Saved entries
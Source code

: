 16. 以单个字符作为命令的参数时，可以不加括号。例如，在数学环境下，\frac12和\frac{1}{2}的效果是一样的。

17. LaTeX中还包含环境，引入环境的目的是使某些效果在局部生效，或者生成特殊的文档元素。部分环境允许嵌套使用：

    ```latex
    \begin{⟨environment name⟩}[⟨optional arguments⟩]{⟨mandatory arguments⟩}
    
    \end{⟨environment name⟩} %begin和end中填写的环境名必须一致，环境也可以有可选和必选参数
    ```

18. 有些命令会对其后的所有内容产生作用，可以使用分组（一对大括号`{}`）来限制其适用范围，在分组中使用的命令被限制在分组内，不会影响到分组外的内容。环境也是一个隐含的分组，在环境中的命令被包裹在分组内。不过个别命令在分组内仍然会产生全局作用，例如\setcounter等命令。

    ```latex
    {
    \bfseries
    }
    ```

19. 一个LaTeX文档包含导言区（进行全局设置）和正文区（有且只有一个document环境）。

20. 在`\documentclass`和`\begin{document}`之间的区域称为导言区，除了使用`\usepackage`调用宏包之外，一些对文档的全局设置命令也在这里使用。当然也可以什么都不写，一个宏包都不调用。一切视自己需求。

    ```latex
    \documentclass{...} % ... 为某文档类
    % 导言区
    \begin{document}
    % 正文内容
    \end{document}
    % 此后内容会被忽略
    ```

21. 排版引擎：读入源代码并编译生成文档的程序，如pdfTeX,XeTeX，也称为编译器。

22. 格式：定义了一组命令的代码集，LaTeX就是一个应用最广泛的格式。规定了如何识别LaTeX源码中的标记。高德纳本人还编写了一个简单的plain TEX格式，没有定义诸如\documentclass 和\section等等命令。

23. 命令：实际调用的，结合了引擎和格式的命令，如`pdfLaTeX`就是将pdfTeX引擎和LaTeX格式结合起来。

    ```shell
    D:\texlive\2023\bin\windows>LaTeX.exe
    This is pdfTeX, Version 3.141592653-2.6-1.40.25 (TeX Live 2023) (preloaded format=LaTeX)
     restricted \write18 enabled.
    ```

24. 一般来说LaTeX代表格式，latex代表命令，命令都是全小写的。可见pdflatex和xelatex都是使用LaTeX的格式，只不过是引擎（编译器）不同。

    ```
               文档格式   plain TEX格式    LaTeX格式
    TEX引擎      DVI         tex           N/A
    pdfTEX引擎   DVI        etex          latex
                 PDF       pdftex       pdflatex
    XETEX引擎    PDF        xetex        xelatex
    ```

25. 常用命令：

**WORK TO BE COMPLETED:** Print all of the entries again, exactly as written.

**TASK SOLUTION:**
Source code

: 16. 以单个字符作为命令的参数时，可以不加括号。例如，在数学环境下，\frac12和\frac{1}{2}的效果是一样的。

17. LaTeX中还包含环境，引入环境的目的是使某些效果在局部生效，或者生成特殊的文档元素。部分环境允许嵌套使用：

    ```latex
    \begin{⟨environment name⟩}[⟨optional arguments⟩]{⟨mandatory arguments⟩}
    
    \end{⟨environment name⟩} %begin和end中填写的环境名必须一致，环境也可以有可选和必选参数
    ```

18. 有些命令会对其后的所有内容产生作用，可以使用分组（一对大括号`{}`）来限制其适用范围，在分组中使用的命令被限制在分组内，不会影响到分组外的内容。环境也是一个隐含的分组，在环境中的命令被包裹在分组内。不过个别命令在分组内仍然会产生全局作用，例如\setcounter等命令。

    ```latex
    {
    \bfseries
    }
    ```

19. 一个LaTeX文档包含导言区（进行全局设置）和正文区（有且只有一个document环境）。

20. 在`\documentclass`和`\begin{document}`之间的区域称为导言区，除了使用`\usepackage`调用宏包之外，一些对文档的全局设置命令也在这里使用。当然也可以什么都不写，一个宏包都不调用。一切视自己需求。

    ```latex
    \documentclass{...} % ... 为某文档类
    % 导言区
    \begin{document}
    % 正文内容
    \end{document}
    % 此后内容会被忽略
    ```

21. 排版引擎：读入源代码并编译生成文档的程序，如pdfTeX,XeTeX，也称为编译器。

22. 格式：定义了一组命令的代码集，LaTeX就是一个应用最广泛的格式。规定了如何识别LaTeX源码中的标记。高德纳本人还编写了一个简单的plain TEX格式，没有定义诸如\documentclass 和\section等等命令。

23. 命令：实际调用的，结合了引擎和格式的命令，如`pdfLaTeX`就是将pdfTeX引擎和LaTeX格式结合起来。

    ```shell
    D:\texlive\2023\bin\windows>LaTeX.exe
    This is pdfTeX, Version 3.141592653-2.6-1.40.25 (TeX Live 2023) (preloaded format=LaTeX)
     restricted \write18 enabled.
    ```

24. 一般来说LaTeX代表格式，latex代表命令，命令都是全小写的。可见pdflatex和xelatex都是使用LaTeX的格式，只不过是引擎（编译器）不同。

    ```
               文档格式   plain TEX格式    LaTeX格式
    TEX引擎      DVI         tex           N/A
    pdfTEX引擎   DVI        etex          latex
                 PDF       pdftex       pdflatex
    XETEX引擎    PDF        xetex        xelatex
    ```

25. 常用命令：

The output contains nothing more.